Records from a data source
* * * * * * * * *

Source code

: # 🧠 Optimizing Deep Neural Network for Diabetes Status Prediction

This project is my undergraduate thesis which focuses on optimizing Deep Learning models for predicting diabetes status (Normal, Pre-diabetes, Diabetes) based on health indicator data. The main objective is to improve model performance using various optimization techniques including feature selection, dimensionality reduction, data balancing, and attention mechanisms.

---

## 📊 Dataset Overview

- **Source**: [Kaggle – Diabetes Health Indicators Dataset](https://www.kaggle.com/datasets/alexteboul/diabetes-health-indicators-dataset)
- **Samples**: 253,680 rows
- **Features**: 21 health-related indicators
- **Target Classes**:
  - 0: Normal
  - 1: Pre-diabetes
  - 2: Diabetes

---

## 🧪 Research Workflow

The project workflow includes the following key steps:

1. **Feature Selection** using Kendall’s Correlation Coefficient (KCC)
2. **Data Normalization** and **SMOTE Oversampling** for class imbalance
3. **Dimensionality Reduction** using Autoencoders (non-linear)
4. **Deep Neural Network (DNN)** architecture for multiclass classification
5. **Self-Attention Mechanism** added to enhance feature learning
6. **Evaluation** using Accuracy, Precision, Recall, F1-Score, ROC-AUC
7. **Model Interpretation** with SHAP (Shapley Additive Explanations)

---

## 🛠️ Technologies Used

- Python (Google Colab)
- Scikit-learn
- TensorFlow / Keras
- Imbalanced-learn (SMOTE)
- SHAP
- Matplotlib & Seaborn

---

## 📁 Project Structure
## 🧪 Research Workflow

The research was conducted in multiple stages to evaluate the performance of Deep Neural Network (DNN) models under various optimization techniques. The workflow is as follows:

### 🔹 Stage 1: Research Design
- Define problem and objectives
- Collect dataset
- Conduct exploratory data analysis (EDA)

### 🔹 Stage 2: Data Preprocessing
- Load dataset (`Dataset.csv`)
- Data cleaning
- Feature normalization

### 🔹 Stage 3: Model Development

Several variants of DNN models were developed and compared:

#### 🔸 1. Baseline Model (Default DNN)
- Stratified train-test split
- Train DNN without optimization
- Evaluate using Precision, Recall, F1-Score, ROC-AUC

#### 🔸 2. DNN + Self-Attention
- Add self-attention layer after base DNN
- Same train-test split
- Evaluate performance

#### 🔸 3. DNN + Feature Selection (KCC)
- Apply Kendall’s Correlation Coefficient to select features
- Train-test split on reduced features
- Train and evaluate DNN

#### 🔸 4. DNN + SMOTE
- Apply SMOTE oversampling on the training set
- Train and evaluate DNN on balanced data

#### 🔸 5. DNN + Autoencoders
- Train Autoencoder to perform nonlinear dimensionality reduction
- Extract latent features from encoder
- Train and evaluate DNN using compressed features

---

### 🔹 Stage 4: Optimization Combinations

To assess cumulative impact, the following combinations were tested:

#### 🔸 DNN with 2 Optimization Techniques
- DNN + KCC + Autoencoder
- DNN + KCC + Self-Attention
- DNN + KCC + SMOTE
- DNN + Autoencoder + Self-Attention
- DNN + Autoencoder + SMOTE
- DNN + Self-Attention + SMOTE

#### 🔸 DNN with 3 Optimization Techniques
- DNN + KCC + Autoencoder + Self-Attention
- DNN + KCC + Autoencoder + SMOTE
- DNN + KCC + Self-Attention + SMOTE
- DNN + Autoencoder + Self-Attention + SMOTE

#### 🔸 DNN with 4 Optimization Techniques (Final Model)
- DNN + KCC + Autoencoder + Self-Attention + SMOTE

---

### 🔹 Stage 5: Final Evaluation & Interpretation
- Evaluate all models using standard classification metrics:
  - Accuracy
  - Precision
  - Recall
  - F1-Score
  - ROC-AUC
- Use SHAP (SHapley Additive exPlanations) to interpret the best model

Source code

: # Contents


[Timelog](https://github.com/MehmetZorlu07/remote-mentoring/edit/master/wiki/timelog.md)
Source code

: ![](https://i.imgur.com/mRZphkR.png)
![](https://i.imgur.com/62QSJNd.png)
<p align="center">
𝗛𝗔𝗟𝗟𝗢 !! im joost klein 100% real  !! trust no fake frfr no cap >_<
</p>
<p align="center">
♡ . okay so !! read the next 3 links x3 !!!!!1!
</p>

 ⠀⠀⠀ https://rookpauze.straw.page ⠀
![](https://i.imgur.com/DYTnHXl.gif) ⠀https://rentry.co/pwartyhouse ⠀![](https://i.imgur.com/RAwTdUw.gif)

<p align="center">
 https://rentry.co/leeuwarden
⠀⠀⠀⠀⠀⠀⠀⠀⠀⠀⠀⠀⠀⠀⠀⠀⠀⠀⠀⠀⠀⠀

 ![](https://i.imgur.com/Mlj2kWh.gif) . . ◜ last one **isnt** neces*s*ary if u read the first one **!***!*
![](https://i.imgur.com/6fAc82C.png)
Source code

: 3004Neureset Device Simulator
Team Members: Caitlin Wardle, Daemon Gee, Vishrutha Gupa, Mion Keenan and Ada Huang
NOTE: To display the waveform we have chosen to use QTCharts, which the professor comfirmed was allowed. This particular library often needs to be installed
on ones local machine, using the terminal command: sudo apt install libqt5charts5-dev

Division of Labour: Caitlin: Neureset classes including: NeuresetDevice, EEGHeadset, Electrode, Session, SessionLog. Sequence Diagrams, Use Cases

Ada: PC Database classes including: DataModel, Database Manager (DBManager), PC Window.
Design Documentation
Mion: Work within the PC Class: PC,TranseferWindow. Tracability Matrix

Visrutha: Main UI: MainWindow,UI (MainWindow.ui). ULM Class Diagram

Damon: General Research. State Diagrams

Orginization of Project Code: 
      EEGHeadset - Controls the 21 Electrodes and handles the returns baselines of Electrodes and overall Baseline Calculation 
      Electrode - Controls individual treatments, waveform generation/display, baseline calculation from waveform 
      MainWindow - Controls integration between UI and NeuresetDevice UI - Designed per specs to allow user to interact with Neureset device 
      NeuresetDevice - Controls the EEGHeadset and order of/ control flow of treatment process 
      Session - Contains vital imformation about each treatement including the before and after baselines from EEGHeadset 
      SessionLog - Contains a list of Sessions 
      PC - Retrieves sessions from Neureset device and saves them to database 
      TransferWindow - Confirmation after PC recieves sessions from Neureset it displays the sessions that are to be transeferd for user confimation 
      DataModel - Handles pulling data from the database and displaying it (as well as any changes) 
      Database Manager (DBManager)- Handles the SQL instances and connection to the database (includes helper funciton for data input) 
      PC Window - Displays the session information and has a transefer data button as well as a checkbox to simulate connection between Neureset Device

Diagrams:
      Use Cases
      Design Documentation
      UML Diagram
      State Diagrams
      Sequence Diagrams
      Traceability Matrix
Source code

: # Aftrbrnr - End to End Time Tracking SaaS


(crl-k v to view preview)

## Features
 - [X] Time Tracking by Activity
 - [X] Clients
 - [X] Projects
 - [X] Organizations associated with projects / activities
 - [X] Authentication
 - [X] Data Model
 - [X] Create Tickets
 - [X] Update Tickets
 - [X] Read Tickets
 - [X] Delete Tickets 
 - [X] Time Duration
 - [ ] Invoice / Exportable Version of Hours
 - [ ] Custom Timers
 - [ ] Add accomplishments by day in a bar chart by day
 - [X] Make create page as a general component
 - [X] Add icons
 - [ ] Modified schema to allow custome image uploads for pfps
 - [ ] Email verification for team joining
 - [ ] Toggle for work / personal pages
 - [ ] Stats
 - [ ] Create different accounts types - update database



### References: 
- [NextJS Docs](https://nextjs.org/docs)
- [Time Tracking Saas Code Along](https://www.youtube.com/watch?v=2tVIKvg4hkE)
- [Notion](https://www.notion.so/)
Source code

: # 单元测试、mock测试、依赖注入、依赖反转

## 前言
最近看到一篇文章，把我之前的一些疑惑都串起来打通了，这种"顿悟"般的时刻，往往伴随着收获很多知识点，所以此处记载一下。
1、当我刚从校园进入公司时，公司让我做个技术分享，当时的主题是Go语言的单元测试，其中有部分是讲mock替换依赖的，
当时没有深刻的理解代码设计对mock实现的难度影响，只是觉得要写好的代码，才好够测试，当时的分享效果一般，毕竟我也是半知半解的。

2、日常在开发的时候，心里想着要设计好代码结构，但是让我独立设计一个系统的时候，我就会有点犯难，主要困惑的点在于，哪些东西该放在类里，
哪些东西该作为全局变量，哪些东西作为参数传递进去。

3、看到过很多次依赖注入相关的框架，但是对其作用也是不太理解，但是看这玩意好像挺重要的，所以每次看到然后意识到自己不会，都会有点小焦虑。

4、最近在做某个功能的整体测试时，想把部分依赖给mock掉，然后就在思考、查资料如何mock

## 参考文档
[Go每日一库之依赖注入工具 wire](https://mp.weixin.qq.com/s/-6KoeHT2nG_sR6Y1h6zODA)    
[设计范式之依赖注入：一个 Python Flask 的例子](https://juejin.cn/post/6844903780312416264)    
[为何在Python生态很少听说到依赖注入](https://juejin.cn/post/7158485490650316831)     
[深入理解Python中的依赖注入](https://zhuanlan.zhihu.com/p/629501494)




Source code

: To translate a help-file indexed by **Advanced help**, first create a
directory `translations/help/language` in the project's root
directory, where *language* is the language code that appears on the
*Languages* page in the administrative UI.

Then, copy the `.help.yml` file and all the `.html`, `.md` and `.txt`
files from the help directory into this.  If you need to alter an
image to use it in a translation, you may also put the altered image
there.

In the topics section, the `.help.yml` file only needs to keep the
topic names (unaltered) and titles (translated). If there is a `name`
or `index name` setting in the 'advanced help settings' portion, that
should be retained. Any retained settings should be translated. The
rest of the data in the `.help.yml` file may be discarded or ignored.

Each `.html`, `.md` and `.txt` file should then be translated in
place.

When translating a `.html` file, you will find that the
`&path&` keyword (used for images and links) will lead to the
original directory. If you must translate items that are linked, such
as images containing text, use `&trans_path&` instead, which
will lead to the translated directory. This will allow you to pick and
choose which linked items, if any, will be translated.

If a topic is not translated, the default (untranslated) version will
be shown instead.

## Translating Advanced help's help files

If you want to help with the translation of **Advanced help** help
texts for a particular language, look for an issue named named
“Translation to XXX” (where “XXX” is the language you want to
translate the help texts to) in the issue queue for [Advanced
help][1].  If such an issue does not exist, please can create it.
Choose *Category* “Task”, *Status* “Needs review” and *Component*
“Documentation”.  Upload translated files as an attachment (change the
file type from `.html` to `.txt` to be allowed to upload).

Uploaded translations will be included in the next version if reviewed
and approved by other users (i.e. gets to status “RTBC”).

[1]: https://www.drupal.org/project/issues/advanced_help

* * * * * * * * *

▶ Activity
Check the lines above and copy each one that includes "DBManager".

▶ Response to this task
Ada: PC Database classes including: DataModel, Database Manager (DBManager), PC Window.
      Database Manager (DBManager)- Handles the SQL instances and connection to the database (includes helper funciton for data input) 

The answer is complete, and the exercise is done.